Peor aún: el componente que mide si es “un buen momento para invertir” se hundió a niveles históricos. En manufactura, 36.9 puntos; en construcción, 19.8. Cualquier gobierno que entendiera la economía sabría que eso no se traduce en aplausos, sino en advertencias. Pero aquí, en la tierra de los “otros datos”, la caída de la inversión se convierte en discurso triunfalista.
La paradoja mexicana es que la retórica del crecimiento no se sostiene en la realidad productiva. Mientras se celebran obras faraónicas y promesas de bienestar, el aparato económico se oxida. No hay incentivos para invertir, las reglas cambian cada semana, los proyectos productivos se sustituyen por subsidios, y el gasto público se orienta más al aplauso que a la eficiencia.
La consecuencia es clara: el país se está quedando sin motor. La industria no despega, los servicios se estancan y la agricultura, por sí sola, no puede cargar con toda la economía. Es como pretender que un ciclista gane una carrera de motocicletas… con una llanta ponchada y sin manubrio.
Aun así, se insiste en que todo va bien. Se habla de estabilidad, de recuperación, de confianza, del famoso Plan México, que en el papel suena prometedor, pero en la realidad nadie encuentra. Sin embargo, las cifras del Inegi -que son las oficiales y no las de ningún opositor- dicen otra cosa: México está estancado. Y un país que no crece, tarde o temprano, empieza a deteriorarse desde dentro.
Mientras el mundo ajusta sus estrategias para atraer inversión, mejorar competitividad, elevar productividad y fortalecer instituciones, nosotros seguimos atrapados en la ilusión del discurso. Un discurso que promete grandeza, pero oculta destrucción institucional y clientelismo.

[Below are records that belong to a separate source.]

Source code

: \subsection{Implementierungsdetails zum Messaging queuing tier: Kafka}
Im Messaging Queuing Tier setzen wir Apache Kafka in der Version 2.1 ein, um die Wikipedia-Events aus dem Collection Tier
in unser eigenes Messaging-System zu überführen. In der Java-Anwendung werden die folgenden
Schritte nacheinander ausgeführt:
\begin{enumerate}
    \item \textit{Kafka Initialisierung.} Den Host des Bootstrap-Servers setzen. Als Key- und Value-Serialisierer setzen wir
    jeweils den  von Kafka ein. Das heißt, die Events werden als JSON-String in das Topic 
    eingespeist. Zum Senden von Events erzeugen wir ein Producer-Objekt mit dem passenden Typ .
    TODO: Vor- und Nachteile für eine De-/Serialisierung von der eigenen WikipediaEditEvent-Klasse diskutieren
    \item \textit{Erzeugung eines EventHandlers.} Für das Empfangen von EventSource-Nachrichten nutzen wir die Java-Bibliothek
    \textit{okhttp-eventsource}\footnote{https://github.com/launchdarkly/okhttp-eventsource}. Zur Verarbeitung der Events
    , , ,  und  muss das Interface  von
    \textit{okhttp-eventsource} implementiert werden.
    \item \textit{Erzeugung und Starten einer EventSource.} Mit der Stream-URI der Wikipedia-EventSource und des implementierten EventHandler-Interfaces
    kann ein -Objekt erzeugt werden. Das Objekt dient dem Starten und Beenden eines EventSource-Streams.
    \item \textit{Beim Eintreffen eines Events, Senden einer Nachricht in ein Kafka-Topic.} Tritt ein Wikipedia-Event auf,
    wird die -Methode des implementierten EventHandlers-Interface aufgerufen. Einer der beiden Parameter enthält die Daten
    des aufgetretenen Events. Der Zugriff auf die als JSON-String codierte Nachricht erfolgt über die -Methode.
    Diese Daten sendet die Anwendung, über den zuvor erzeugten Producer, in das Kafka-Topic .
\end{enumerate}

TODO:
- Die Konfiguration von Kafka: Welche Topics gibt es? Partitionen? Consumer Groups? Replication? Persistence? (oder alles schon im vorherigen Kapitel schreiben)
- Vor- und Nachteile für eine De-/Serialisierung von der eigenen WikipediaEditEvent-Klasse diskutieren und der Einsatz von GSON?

El sueño de potencia se ha vuelto rutina de conformismo, el famoso “ya merito…” del ideario mexicano de antaño. Y si algo muestran los datos de este trimestre, es que el país intenta avanzar con los pies atados, mirando el retrovisor y aplaudiendo la inmovilidad.
De esta forma, seguimos viviendo entre cifras que brillan… y bolsillos que no alcanzan.
*El autor es académico de la Escuela de Gobierno y Economía y de la Escuela de Comunicación de la Universidad Panamericana.